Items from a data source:
^^^^^^^^^^^^^^^^

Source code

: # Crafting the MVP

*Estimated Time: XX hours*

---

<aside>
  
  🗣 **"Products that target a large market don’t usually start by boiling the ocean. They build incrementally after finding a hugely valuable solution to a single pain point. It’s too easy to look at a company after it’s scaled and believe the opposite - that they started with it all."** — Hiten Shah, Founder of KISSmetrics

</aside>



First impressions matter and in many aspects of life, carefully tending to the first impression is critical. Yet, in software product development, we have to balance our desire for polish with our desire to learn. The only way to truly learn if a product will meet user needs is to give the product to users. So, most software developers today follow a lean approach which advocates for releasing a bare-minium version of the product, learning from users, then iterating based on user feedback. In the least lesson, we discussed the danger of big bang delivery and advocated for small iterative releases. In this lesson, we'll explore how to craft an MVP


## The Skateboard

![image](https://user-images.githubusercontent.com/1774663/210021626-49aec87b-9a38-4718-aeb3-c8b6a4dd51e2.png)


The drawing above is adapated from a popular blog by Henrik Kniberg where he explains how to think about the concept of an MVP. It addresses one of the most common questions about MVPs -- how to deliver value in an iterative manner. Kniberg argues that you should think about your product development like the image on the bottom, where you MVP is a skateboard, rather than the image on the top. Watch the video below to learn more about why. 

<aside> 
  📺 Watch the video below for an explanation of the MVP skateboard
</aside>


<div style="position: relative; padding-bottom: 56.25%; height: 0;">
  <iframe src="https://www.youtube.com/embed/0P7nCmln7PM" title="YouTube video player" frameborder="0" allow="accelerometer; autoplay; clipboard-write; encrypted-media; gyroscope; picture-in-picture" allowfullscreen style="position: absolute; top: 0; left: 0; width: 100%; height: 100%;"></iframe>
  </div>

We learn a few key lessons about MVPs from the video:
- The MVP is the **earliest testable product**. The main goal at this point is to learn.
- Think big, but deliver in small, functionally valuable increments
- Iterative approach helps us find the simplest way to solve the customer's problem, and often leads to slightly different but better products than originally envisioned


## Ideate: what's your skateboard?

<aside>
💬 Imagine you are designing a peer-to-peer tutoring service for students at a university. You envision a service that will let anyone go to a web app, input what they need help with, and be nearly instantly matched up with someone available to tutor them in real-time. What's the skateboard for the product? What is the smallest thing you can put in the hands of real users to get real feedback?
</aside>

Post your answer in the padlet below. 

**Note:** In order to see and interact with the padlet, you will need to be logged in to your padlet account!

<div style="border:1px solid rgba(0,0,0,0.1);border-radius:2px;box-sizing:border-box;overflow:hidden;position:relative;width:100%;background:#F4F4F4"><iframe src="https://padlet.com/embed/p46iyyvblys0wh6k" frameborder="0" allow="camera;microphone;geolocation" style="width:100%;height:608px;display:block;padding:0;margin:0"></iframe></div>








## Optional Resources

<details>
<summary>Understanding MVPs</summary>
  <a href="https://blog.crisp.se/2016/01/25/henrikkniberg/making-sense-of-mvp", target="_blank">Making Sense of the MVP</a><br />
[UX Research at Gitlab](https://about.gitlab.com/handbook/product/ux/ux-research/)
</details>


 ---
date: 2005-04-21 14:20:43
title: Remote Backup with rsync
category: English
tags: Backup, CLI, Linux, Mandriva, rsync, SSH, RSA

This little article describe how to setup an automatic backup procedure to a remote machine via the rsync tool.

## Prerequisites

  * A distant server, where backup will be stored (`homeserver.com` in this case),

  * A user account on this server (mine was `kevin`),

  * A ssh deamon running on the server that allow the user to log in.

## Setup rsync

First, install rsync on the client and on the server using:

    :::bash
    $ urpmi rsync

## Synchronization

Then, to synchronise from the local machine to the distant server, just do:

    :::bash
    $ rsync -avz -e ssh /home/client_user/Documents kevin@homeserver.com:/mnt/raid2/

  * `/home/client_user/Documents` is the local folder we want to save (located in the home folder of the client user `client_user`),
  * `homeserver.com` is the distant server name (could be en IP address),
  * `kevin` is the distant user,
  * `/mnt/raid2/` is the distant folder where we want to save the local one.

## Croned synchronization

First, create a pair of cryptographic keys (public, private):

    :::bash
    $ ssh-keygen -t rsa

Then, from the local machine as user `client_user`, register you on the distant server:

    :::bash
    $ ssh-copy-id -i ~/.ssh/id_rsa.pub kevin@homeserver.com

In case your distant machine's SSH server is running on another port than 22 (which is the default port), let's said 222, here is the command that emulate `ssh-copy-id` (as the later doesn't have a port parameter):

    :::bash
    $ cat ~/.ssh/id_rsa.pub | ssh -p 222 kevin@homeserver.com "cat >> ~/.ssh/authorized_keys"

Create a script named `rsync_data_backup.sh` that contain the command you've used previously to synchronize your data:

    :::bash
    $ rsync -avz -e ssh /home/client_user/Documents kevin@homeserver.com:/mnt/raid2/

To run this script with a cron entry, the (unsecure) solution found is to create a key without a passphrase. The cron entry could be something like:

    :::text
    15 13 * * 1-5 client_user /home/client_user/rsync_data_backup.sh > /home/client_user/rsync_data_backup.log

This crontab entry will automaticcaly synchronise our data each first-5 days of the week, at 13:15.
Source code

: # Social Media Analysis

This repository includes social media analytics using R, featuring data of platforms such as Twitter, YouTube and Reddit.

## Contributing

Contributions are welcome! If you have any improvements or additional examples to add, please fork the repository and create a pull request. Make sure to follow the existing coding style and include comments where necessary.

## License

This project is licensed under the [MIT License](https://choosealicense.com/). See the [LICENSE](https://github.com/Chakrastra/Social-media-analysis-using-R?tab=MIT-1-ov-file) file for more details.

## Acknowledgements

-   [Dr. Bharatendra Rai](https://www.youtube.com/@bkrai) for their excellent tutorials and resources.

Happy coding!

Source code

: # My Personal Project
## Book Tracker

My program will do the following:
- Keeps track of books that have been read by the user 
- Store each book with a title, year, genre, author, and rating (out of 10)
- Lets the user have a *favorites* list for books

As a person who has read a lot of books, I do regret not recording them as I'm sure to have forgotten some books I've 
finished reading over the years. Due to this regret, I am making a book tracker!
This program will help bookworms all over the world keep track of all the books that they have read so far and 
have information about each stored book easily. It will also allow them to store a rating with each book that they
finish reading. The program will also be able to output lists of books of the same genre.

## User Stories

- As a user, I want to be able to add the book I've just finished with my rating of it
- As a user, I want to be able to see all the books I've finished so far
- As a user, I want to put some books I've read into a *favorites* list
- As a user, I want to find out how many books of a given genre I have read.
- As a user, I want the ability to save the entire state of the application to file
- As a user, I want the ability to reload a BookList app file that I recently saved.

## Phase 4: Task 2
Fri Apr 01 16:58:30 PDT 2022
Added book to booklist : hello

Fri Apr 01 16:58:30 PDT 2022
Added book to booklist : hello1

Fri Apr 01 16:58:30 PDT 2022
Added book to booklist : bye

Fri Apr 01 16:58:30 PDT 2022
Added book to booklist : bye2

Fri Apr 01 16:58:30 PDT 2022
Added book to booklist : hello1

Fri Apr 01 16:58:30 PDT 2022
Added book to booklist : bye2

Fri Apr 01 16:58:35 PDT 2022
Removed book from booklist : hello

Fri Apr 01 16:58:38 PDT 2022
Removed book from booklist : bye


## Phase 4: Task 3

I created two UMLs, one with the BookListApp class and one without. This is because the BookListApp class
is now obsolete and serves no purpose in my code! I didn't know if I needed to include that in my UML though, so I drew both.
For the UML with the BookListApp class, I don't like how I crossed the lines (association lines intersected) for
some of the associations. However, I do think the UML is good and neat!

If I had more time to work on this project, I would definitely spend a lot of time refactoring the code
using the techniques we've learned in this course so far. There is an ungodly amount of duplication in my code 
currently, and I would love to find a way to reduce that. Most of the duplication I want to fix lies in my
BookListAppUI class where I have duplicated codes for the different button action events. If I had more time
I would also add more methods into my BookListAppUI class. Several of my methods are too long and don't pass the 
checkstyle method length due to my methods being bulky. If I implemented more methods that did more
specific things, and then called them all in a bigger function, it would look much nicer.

^^^^^^^^^^^^^^^^

Problem requirements: Beginning with the line that has "cat ~/.ssh/id_rsa.pub |" and ending with the line that has "This crontab entry", set down the lines above exactly and include no others.

Exercise response:
    $ cat ~/.ssh/id_rsa.pub | ssh -p 222 kevin@homeserver.com "cat >> ~/.ssh/authorized_keys"

Create a script named `rsync_data_backup.sh` that contain the command you've used previously to synchronize your data:

    :::bash
    $ rsync -avz -e ssh /home/client_user/Documents kevin@homeserver.com:/mnt/raid2/

To run this script with a cron entry, the (unsecure) solution found is to create a key without a passphrase. The cron entry could be something like:

    :::text
    15 13 * * 1-5 client_user /home/client_user/rsync_data_backup.sh > /home/client_user/rsync_data_backup.log

This crontab entry will automaticcaly synchronise our data each first-5 days of the week, at 13:15.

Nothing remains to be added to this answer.